GOAL OF THE EXERCISE: Using the records that appear below, write out exactly the lines from the one with "In order to" through the one with "Feedback to instructor's", keeping both end lines.

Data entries
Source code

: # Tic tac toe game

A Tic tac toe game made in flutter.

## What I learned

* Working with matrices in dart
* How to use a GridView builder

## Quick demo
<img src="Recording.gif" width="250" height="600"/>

...

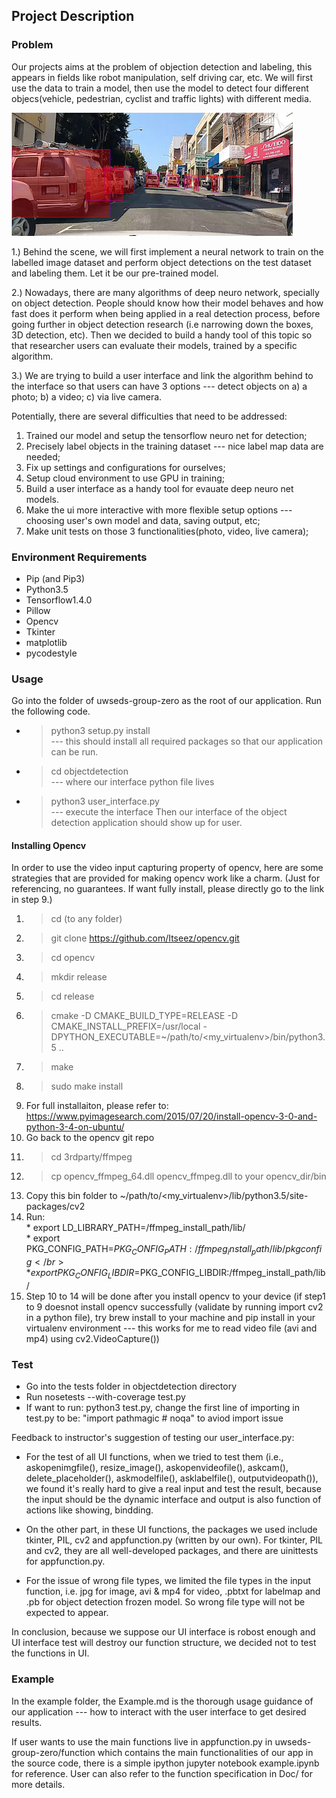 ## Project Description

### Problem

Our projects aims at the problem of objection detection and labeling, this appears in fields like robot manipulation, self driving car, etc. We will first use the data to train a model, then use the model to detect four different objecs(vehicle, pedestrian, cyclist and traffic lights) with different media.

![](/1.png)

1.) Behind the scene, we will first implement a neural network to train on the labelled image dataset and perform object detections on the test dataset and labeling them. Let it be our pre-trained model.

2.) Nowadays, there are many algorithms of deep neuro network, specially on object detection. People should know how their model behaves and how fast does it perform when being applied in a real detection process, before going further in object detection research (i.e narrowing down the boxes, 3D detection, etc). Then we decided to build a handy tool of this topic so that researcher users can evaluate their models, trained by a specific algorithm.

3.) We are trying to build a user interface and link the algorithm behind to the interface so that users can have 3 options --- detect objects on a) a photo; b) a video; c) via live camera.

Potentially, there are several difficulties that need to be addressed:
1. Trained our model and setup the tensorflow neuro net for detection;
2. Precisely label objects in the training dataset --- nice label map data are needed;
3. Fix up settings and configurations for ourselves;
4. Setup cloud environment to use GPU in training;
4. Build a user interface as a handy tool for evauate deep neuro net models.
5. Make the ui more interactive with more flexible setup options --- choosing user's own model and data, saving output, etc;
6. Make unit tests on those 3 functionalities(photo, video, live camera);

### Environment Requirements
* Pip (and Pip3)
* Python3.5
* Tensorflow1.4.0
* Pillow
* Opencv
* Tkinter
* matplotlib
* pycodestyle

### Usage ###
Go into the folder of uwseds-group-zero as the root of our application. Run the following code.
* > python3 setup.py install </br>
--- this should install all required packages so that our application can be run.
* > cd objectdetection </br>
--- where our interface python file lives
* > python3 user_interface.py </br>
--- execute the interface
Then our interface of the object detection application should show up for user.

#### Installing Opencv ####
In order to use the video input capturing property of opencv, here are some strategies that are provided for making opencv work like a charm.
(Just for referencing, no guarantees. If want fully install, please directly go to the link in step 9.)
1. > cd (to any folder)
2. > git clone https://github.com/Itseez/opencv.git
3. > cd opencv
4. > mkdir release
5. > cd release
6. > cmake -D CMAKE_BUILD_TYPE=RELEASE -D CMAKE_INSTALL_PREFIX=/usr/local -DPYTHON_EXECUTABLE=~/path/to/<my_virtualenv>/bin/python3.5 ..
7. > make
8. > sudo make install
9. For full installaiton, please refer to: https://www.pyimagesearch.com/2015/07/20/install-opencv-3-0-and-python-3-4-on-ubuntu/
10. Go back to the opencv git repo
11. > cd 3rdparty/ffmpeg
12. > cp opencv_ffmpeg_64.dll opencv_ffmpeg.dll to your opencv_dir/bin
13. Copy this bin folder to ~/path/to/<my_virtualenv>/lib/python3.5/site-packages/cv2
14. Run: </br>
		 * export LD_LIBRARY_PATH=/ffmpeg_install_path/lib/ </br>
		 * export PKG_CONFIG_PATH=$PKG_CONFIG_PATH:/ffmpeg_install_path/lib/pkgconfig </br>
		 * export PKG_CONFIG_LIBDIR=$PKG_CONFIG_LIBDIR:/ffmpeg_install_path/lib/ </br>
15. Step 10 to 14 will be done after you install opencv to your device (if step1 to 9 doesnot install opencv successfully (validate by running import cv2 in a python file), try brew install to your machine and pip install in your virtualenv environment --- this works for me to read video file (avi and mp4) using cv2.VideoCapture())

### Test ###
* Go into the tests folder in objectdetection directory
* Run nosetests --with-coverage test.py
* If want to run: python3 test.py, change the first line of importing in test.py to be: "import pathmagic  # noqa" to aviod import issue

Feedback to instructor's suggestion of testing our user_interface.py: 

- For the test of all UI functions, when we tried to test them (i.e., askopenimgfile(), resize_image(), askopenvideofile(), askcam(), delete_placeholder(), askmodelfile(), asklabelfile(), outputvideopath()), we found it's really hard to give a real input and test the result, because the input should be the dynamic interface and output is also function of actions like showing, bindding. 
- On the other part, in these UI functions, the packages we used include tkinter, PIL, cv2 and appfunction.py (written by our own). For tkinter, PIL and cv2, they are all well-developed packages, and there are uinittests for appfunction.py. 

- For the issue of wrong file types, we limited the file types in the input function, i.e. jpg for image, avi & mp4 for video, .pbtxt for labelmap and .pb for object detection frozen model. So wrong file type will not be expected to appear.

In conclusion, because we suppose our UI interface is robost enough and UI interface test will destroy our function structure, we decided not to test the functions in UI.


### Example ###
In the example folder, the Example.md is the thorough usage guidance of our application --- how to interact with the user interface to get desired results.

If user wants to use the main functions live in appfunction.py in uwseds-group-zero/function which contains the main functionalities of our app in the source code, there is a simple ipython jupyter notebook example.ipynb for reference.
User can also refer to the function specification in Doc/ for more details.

EXERCISE RESPONSE:
In order to use the video input capturing property of opencv, here are some strategies that are provided for making opencv work like a charm.
(Just for referencing, no guarantees. If want fully install, please directly go to the link in step 9.)
1. > cd (to any folder)
2. > git clone https://github.com/Itseez/opencv.git
3. > cd opencv
4. > mkdir release
5. > cd release
6. > cmake -D CMAKE_BUILD_TYPE=RELEASE -D CMAKE_INSTALL_PREFIX=/usr/local -DPYTHON_EXECUTABLE=~/path/to/<my_virtualenv>/bin/python3.5 ..
7. > make
8. > sudo make install
9. For full installaiton, please refer to: https://www.pyimagesearch.com/2015/07/20/install-opencv-3-0-and-python-3-4-on-ubuntu/
10. Go back to the opencv git repo
11. > cd 3rdparty/ffmpeg
12. > cp opencv_ffmpeg_64.dll opencv_ffmpeg.dll to your opencv_dir/bin
13. Copy this bin folder to ~/path/to/<my_virtualenv>/lib/python3.5/site-packages/cv2
14. Run: </br>
		 * export LD_LIBRARY_PATH=/ffmpeg_install_path/lib/ </br>
		 * export PKG_CONFIG_PATH=$PKG_CONFIG_PATH:/ffmpeg_install_path/lib/pkgconfig </br>
		 * export PKG_CONFIG_LIBDIR=$PKG_CONFIG_LIBDIR:/ffmpeg_install_path/lib/ </br>
15. Step 10 to 14 will be done after you install opencv to your device (if step1 to 9 doesnot install opencv successfully (validate by running import cv2 in a python file), try brew install to your machine and pip install in your virtualenv environment --- this works for me to read video file (avi and mp4) using cv2.VideoCapture())

### Test ###
* Go into the tests folder in objectdetection directory
* Run nosetests --with-coverage test.py
* If want to run: python3 test.py, change the first line of importing in test.py to be: "import pathmagic  # noqa" to aviod import issue

Feedback to instructor's suggestion of testing our user_interface.py: 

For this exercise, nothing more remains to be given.